Go over the data and keep only the lines that include "Feng".

--- Supplied information Enclosed Below ---

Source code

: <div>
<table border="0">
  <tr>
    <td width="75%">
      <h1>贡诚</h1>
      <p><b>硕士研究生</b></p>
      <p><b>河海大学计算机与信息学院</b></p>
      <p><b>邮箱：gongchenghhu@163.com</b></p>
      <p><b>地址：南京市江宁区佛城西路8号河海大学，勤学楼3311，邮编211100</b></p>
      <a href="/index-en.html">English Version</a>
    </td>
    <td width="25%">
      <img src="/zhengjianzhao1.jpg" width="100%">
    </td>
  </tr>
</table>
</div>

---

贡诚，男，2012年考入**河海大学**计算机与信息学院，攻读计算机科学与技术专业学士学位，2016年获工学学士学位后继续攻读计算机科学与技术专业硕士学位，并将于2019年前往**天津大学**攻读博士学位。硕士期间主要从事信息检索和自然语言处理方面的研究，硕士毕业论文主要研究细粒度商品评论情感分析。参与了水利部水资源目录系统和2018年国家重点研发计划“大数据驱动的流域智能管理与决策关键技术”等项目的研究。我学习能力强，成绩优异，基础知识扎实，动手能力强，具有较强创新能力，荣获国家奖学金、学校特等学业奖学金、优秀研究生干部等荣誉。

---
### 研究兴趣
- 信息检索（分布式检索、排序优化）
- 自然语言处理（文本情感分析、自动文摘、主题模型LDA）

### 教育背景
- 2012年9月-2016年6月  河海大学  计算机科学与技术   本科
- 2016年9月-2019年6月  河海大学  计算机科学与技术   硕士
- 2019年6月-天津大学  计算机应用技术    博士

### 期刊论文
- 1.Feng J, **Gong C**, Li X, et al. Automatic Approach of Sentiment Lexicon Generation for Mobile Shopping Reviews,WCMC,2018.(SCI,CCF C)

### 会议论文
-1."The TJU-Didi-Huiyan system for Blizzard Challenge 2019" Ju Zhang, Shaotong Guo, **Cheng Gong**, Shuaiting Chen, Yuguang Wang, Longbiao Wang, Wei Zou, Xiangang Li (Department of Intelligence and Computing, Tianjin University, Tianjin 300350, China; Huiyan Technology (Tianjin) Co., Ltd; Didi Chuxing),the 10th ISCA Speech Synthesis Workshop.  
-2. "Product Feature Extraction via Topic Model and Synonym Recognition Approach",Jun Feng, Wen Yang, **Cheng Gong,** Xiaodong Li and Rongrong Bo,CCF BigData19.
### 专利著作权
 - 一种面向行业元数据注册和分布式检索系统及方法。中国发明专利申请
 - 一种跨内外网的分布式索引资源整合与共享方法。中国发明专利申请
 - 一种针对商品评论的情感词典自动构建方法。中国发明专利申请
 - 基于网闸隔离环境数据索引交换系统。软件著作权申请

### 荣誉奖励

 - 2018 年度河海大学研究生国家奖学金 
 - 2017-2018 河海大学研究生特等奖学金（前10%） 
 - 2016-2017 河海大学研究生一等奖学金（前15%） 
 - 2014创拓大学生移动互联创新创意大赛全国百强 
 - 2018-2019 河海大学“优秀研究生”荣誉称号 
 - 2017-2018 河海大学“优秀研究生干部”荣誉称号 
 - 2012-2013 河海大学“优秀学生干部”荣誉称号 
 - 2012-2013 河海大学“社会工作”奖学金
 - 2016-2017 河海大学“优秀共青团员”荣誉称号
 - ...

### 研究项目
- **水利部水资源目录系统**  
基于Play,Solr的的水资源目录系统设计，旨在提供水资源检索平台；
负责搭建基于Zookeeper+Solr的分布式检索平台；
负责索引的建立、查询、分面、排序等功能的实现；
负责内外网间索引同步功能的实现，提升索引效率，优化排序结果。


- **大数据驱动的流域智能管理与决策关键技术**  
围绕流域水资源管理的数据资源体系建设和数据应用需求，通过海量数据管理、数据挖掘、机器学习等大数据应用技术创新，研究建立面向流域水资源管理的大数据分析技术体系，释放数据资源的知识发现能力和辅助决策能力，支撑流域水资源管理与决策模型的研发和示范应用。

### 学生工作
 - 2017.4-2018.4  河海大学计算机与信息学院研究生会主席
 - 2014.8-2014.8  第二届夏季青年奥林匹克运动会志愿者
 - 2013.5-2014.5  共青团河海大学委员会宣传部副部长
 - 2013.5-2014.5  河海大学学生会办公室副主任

--- End of Enclosed Supplied information ---

### [Worked solution]
- 1.Feng J, **Gong C**, Li X, et al. Automatic Approach of Sentiment Lexicon Generation for Mobile Shopping Reviews,WCMC,2018.(SCI,CCF C)
-2. "Product Feature Extraction via Topic Model and Synonym Recognition Approach",Jun Feng, Wen Yang, **Cheng Gong,** Xiaodong Li and Rongrong Bo,CCF BigData19.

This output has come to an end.